OpenAI merilis ChatGPT 5.6 Cyber, tetapi hanya untuk pengguna yang disetujui.
OpenAI telah mengembangkan model baru bernama "GPT 5.6 Cyber," yang dirancang untuk riset kerentanan, pengujian penetrasi, dan respons insiden.
OpenAI menyatakan bahwa GPT 5.6 Cyber hanya tersedia untuk perusahaan-perusahaan tertentu, termasuk Accenture, IBM, Capgemini, Cognizant, EY, KPMG, PwC, NCC Group, dan SpecterOps.
Pembaruan ini juga diluncurkan ke vendor keamanan yang didukung, termasuk Palo Alto Networks, CrowdStrike, Cisco, Sophos, Akamai, Fortinet, dan Cloudflare.

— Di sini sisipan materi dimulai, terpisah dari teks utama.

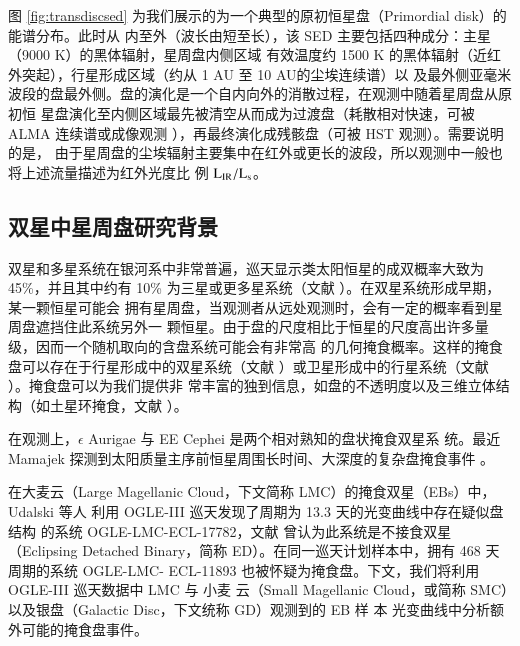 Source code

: 图 \ref{fig:transdiscsed} 为我们展示的为一个典型的原初恒星盘（Primordial disk）的能谱分布。此时从
内至外（波长由短至长），该 SED 主要包括四种成分：主星（9000 K）的黑体辐射，星周盘内侧区域
有效温度约 1500 K 的黑体辐射（近红外突起），行星形成区域（约从 1 AU 至 10 AU的尘埃连续谱）以
及最外侧亚毫米波段的盘最外侧。盘的演化是一个自内向外的消散过程，在观测中随着星周盘从原初恒
星盘演化至内侧区域最先被清空从而成为过渡盘（耗散相对快速，可被 ALMA 连续谱或成像观测
\cite{WilliamsCieza2011}），再最终演化成残骸盘（可被 HST 观测\cite{Wyatt2008}）。需要说明的是，
由于星周盘的尘埃辐射主要集中在红外或更长的波段，所以观测中一般也将上述流量描述为红外光度比
例 $\mathrm{L}_\mathrm{IR}/\mathrm{L}_\mathrm{s}$。


\subsection{双星中星周盘研究背景} \label{sec:diskintro}

双星和多星系统在银河系中非常普遍，巡天显示类太阳恒星的成双概率大致为 45\%，并且其中约有 
10\% 为三星或更多星系统（文献 ）。在双星系统形成早期，某一颗恒星可能会
拥有星周盘\cite{Bate1995}，当观测者从远处观测时，会有一定的概率看到星周盘遮挡住此系统另外一
颗恒星。由于盘的尺度相比于恒星的尺度高出许多量级，因而一个随机取向的含盘系统可能会有非常高
的几何掩食概率\cite{Mamajek2012}。这样的掩食盘可以存在于行星形成中的双星系统（文献 
）或卫星形成中的行星系统（文献 ）。掩食盘可以为我们提供非
常丰富的独到信息，如盘的不透明度以及三维立体结构（如土星环掩食，文献 ）。

在观测上，$\epsilon$ Aurigae\cite{Guinan2002,Kloppenborg2010,Chadima2011} 与 EE Cephei 
\cite{Mikolajewski1999,Graczyk2003,Mikolajewski2005,Galan2012} 是两个相对熟知的盘状掩食双星系
统。最近 Mamajek 探测到太阳质量主序前恒星周围长时间、大深度的复杂盘掩食事件
\cite{Mamajek2012}。

在大麦云（Large Magellanic Cloud，下文简称 LMC）的掩食双星（EBs）中，Udalski 等人
\cite{Udalski2008,Graczyk2011}利用 OGLE-III 巡天发现了周期为 13.3 天的光变曲线中存在疑似盘结构
的系统 OGLE-LMC-ECL-17782，文献  曾认为此系统是不接食双星（Eclipsing 
Detached Binary，简称 ED）。在同一巡天计划样本中，拥有 468 天周期的系统 OGLE-LMC- 
ECL-11893 也被怀疑为掩食盘\cite{Dong2014}。下文，我们将利用 OGLE-III 巡天数据中 LMC 与 小麦
云（Small Magellanic Cloud，或简称 SMC）以及银盘（Galactic Disc，下文统称 GD）观测到的 EB 样
本\cite{Graczyk2011,Pawlak2013,Pietrukowicz2013} 光变曲线中分析额外可能的掩食盘事件。

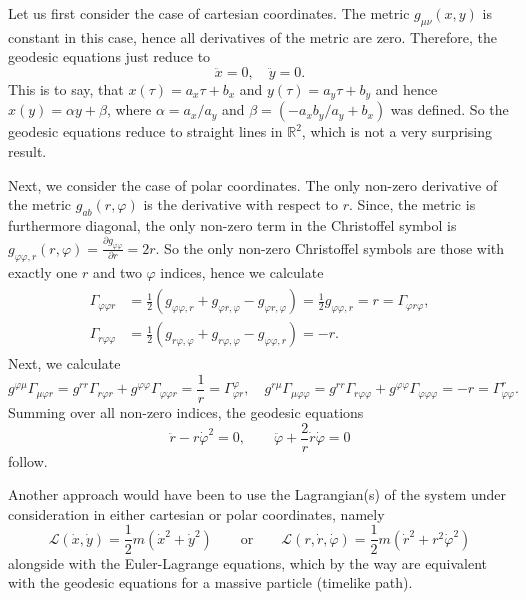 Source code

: \documentclass[a4paper,11pt]{article}
\numberwithin{equation}{section}
\begin{document}
{Let us first consider the case of cartesian coordinates. The metric $g_{\mu\nu}(x,y)$ is constant in this case, hence all derivatives of the metric are zero. Therefore, the geodesic equations just reduce to \begin{equation}
\ddot{x} = 0, \quad \ddot{y} = 0.
\end{equation} This is to say, that $x(\tau) = a_x\tau + b_x$ and $y(\tau) = a_y \tau + b_y$ and hence $x(y) = \alpha y + \beta$, where $\alpha = a_x/a_y$ and $\beta = (-a_xb_y/a_y + b_x)$ was defined. So the geodesic equations reduce to straight lines in $\mathbb{R}^2$, which is not a very surprising result.

Next, we consider the case of polar coordinates. The only non-zero derivative of the metric $g_{ab}(r,\varphi)$ is the derivative with respect to $r$. Since, the metric is furthermore diagonal, the only non-zero term in the Christoffel symbol is $g_{\varphi\varphi,r}(r,\varphi) = \frac{\partial g_{\varphi\varphi}}{\partial r} = 2r$. So the only non-zero Christoffel symbols are those with exactly one $r$ and two $\varphi$ indices, hence we calculate \begin{align}
\begin{aligned}
\Gamma_{\varphi\varphi r} &= \frac{1}{2}\left(g_{\varphi \varphi,r} + g_{\varphi r, \varphi}-g_{\varphi r, \varphi}\right) = \frac{1}{2}g_{\varphi\varphi,r} = r = \Gamma_{\varphi r \varphi}, \\
\Gamma_{r\varphi\varphi} &= \frac{1}{2}\left(g_{r\varphi,\varphi}+g_{r\varphi,\varphi}-g_{\varphi\varphi,r}\right) = -r.
\end{aligned}
\end{align} Next, we calculate \begin{equation} g^{\varphi \mu}\Gamma_{\mu\varphi r} = g^{rr}\Gamma_{r\varphi r} + g^{\varphi\varphi}\Gamma_{\varphi\varphi r} = \frac{1}{r} = \Gamma^{\varphi}_{\varphi r}, \quad  g^{r\mu}\Gamma_{\mu\varphi\varphi} = g^{rr}\Gamma_{r\varphi\varphi} + g^{\varphi\varphi}\Gamma_{\varphi\varphi\varphi} = -r = \Gamma^{r}_{\varphi\varphi}. 
\end{equation} Summing over all non-zero indices, the geodesic equations \begin{equation}
\ddot{r} - r\dot{\varphi}^2 = 0, \qquad \ddot{\varphi} + \frac{2}{r}\dot{r}\dot{\varphi} = 0
\end{equation} follow.

Another approach would have been to use the Lagrangian(s) of the system under consideration in either cartesian or polar coordinates, namely \begin{equation}
\mathcal{L}(\dot{x},\dot{y})=\frac{1}{2}m(\dot{x}^2+\dot{y}^2) \qquad \text{or} \qquad \mathcal{L}(r,\dot{r},\dot{\varphi}) = \frac{1}{2}m(\dot{r}^2+r^2\dot{\varphi}^2)
\end{equation} alongside with the Euler-Lagrange equations, which by the way are equivalent with the geodesic equations for a massive particle (timelike path).
}
\end{document}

OpenAI menyatakan tidak akan memberikan akses kepada pengguna biasa ke model-model yang mendasarinya, dengan alasan risiko keamanan, dan hal ini masuk akal karena model-model tersebut telah disalahgunakan untuk melancarkan serangan keamanan.
Sebaliknya, OpenAI mengatakan bahwa mitra yang disetujui akan menggunakannya di dalam produk keamanan yang sudah ada, layanan terkelola, dan keterlibatan pelanggan.
"Dengan mengintegrasikan model siber mutakhir kami ke dalam layanan mereka, kami dapat membantu lebih banyak pihak yang bertugas melindungi keamanan menemukan kerentanan serius, memvalidasi mana yang penting, dan memperbaikinya lebih cepat," tulis OpenAI dalam sebuah
OpenAI menawarkan Daybreak Blue dan Daybreak Red untuk berbagai pekerjaan keamanan.
OpenAI menyatakan bahwa mitra dapat mengakses dua versi kemampuan keamanan siber ChatGPT melalui apa yang disebut perusahaan sebagai Daybreak Access.
Daybreak Blue dirancang untuk berbagai macam beban kerja keamanan defensif, sedangkan Daybreak Red ditujukan untuk pekerjaan yang lebih khusus dan diatur secara ketat.
OpenAI menyatakan bahwa model-model tersebut dapat membantu tim keamanan dengan cara:
- mengidentifikasi kerentanan
- menentukan apakah suatu kelemahan benar-benar dapat dieksploitasi
- mengidentifikasi sistem yang terpengaruh
- mengembangkan perbaikan
- membantu memindahkan perbaikan tersebut ke tahap produksi.
Tergantung pada jenis kerja sama, mitra dapat menggunakan model-model tersebut untuk penemuan dan validasi kerentanan, pengujian tim merah (red teaming), pengujian penetrasi, respons insiden, dan perbaikan di seluruh lingkungan perusahaan.
OpenAI menyatakan bahwa langkah-langkah pengamanan dapat mencakup verifikasi identitas, cakupan pengujian yang didefinisikan dengan jelas, pencatatan log, pemantauan, dan pengawasan manusia.
"Akses ke model-model yang mendasarinya tetap berada di tangan mitra yang disetujui dan tidak ditransfer langsung ke pelanggan," jelas OpenAI. "Mitra bekerja sama dengan organisasi untuk menentukan batasan setiap keterlibatan, meninjau temuan, dan menerapkan keahlian mereka sebelum tindakan diambil."
Pendekatan ini memberi perusahaan akses ke kemampuan keamanan AI yang lebih canggih tanpa mengharuskan mereka membangun infrastruktur AI siber khusus mereka sendiri.
OpenAI menyatakan bahwa penyedia dan konsultan keamanan siber juga dapat mendaftar untuk bergabung dengan program Daybreak Cyber Partner, sementara organisasi yang tertarik menggunakan teknologi ini dapat mengaksesnya melalui penyedia keamanan yang berpartisipasi.